Wolf ohne Schafspelz: Was ist mit Jordan Peterson passiert?
Elmo muss sterben.
Zumindest, wenn es nach Jordan Peterson geht. Damit keine Missverständnisse aufkommen: Es geht tatsächlich um die immerwährend dreieinhalbjährige Puppe aus der Sesamstraße, deren zentrale Charaktereigenschaften Gutherzigkeit und Naivität sind. Bei Peterson löst sie Abneigung aus. Seine Reaktion auf das Posting einer rechten Satireseite lässt wenig Interpretationsspielraum: “Ich habe diese weinerliche, infantilisierte Marionette immer gehasst.”
Mittlerweile ist Peterson auch davon überzeugt, dass Elmo die Demokraten wählen würde.

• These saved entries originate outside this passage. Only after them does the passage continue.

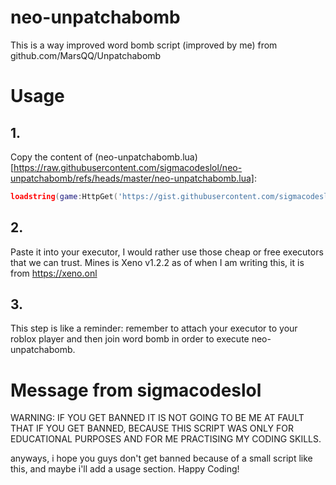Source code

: # neo-unpatchabomb
This is a way improved word bomb script (improved by me) from github.com/MarsQQ/Unpatchabomb

# Usage
## 1.
Copy the content of (neo-unpatchabomb.lua)[https://raw.githubusercontent.com/sigmacodeslol/neo-unpatchabomb/refs/heads/master/neo-unpatchabomb.lua]:
```lua
loadstring(game:HttpGet('https://gist.githubusercontent.com/sigmacodeslol/6362d1b364db66ee49cb13c5f3aa18d9/raw/d7ea45b251580e03635c4ba952a56f83ccad49a4/wordbomb.lua'), true)()
```
## 2.
Paste it into your executor, I would rather use those cheap or free executors that we can trust. Mines is Xeno v1.2.2 as of when I am writing this, it is from https://xeno.onl

## 3.
This step is like a reminder: remember to attach your executor to your roblox player and then join word bomb in order to execute neo-unpatchabomb.

# Message from sigmacodeslol
WARNING: IF YOU GET BANNED IT IS NOT GOING TO BE ME AT FAULT THAT IF YOU GET BANNED, BECAUSE THIS SCRIPT WAS ONLY FOR EDUCATIONAL PURPOSES AND FOR ME PRACTISING MY CODING SKILLS.

anyways, i hope you guys don't get banned because of a small script like this, and maybe i'll add a usage section. Happy Coding!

Als Kompliment ist das freilich nicht gemeint.
Petersons Hass auf Elmo ist gut dokumentiert, sei es auf Twitter (X) oder in Podcasts. Bald folgten Satire-Postings, die Petersons Elmo-Hass auf die Spitze trieben. Mit der Hamas hat Jordan Peterson Elmo tatsächlich nie verglichen. Das Fake-Posting hat sich sehr schnell verbreitet – vermutlich auch deswegen, weil man es ihm jederzeit zutrauen würde, so etwas zu schreiben.
Die Ausraster sorgen mit ihrer Absurdität für Stirnrunzler und Lacher. Sie werfen aber auch die nachvollziehbare Frage auf: Was zur Hölle ist mit Jordan Peterson passiert?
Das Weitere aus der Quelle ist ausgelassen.